Alguien, allá por los 70 o los 80, insinuó que Gardel era lo que hoy llamamos gay. Poco hubiera importado. Pero fue una revelación falsa, estúpida y gratuita, y como tal, desató un huracán de desmentidas. Los investigadores gardelianos más serios le atribuyen romances con Imperio Argentina, María Esther Gamas, la norteamericana Sadie Barón Wakefield (dueña de los cigarrillos Chesterfield), Gaby Morlay, Perlita Greco, Magalí de Herrera… Pero el testimonio más contundente es de la actriz Mona Maris, nacida en Buenos Aires, criada por su abuela en Francia desde los cuatro años, y dueña de una gran carrera: filmó con Humphrey Bogart, Rita Hayworth y Cary Grant: garantía indiscutible. Cuando surgió el rumor, dijo: «El sello Paramount me eligió para filmar con Carlos la película Cuesta Abajo. Trabajamos juntos cinco semanas. Era encantador, buen mozo, seductor, y había logrado madurez intelectual y refinamiento de costumbres sin perder espontaneidad. Creo que nuestra amistad pudo ser amor. Lo vi por última vez en agosto del 34, en una cena, y murió al año siguiente. Su muerte me paralizó. No pude hacer nada durante un mes. En cuanto al rumor, ¡era muy hombre! Lo conocí muy bien».

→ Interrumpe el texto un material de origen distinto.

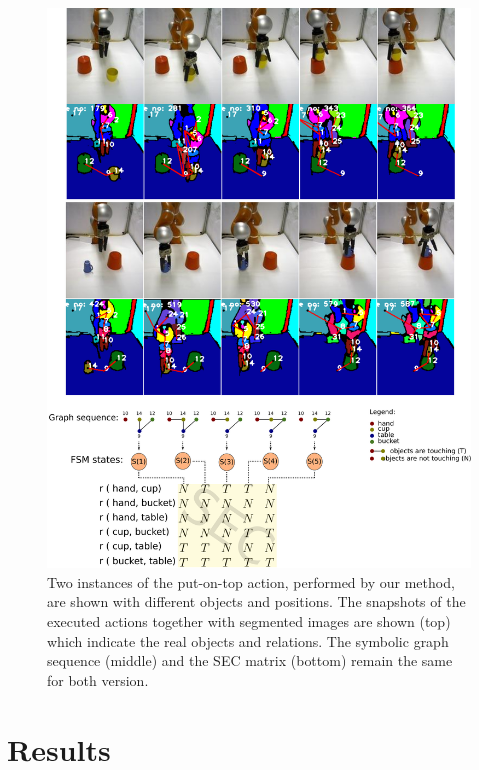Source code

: \begin{figure}
      \centering
      \includegraphics[scale=0.20]{./pdf/result_puton.pdf}
      \caption{ Two instances of the put-on-top action, performed by our method, are shown with different objects and positions. 
The snapshots of the executed actions together with segmented images are shown (top) which indicate the real objects and relations.
The symbolic graph sequence (middle) and the SEC matrix (bottom) remain the same for both version.
}
      \label{fig:result_puton}
\end{figure}
\section{Results}
\label{sec:results}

Pero en esa saga falta un nombre clave. Isabel del Valle. Su novia uruguaya. Tenía 14 años cuando Carlos la conoció. Vivía con su madre en una casona porteña: Sarmiento y Carlos Pellegrini. Lo invitó a comer el arroz a la valenciana, especialidad de su madre ¡y el romance duró doce años! Según Isabel, iban a casarse. Muchos años después, en un reportaje de la revista Siete Días, ella mostró dos cartas de él. En la primera decía: «Me falta algo, y ese algo sos vos, queridita Isabel. Pero no importa: pronto llegaré y será para no separarme más.». Pero según parece, la familia de ella hizo de Carlos, ya rico y célebre, su medio de vida.
En 1934 le escribió a su administrador, Armando Defino, cartas rotundas: «Se acabaron las subvenciones mensuales, y bajo ningún concepto debes darle un centavo más. En cuanto a la casa de la calle Directorio, la iremos pagando poco a poco sin que nos pese, para no perder lo que ya pagamos y para devolver gentilezas por sinvergüenzadas. Estoy dispuesto a no hacer más tonterías. La de Isabel y Cía. será la última».
¿Cómo nació la falsa leyenda de Gardel uruguayo e hijo de un coronel de apellido Escayola? Al parecer, Carlitos, de adolescente, perpetró un cuento del tío –una estafa–y quedó prontuariado. En la década del 20, para salir de gira, necesitó sacar pasaporte. Para eludir el rechazo por ese antecedente policial, fue al consulado uruguayo en Buenos Aires y declaró que había nacido en Tacuarembó en 1887, y que era hijo de Carlos y Berta Gardel. A partir de ahí, la confusión siguió hasta nuestros días. Para la otra orilla del Plata, Gardel es y será su hijo…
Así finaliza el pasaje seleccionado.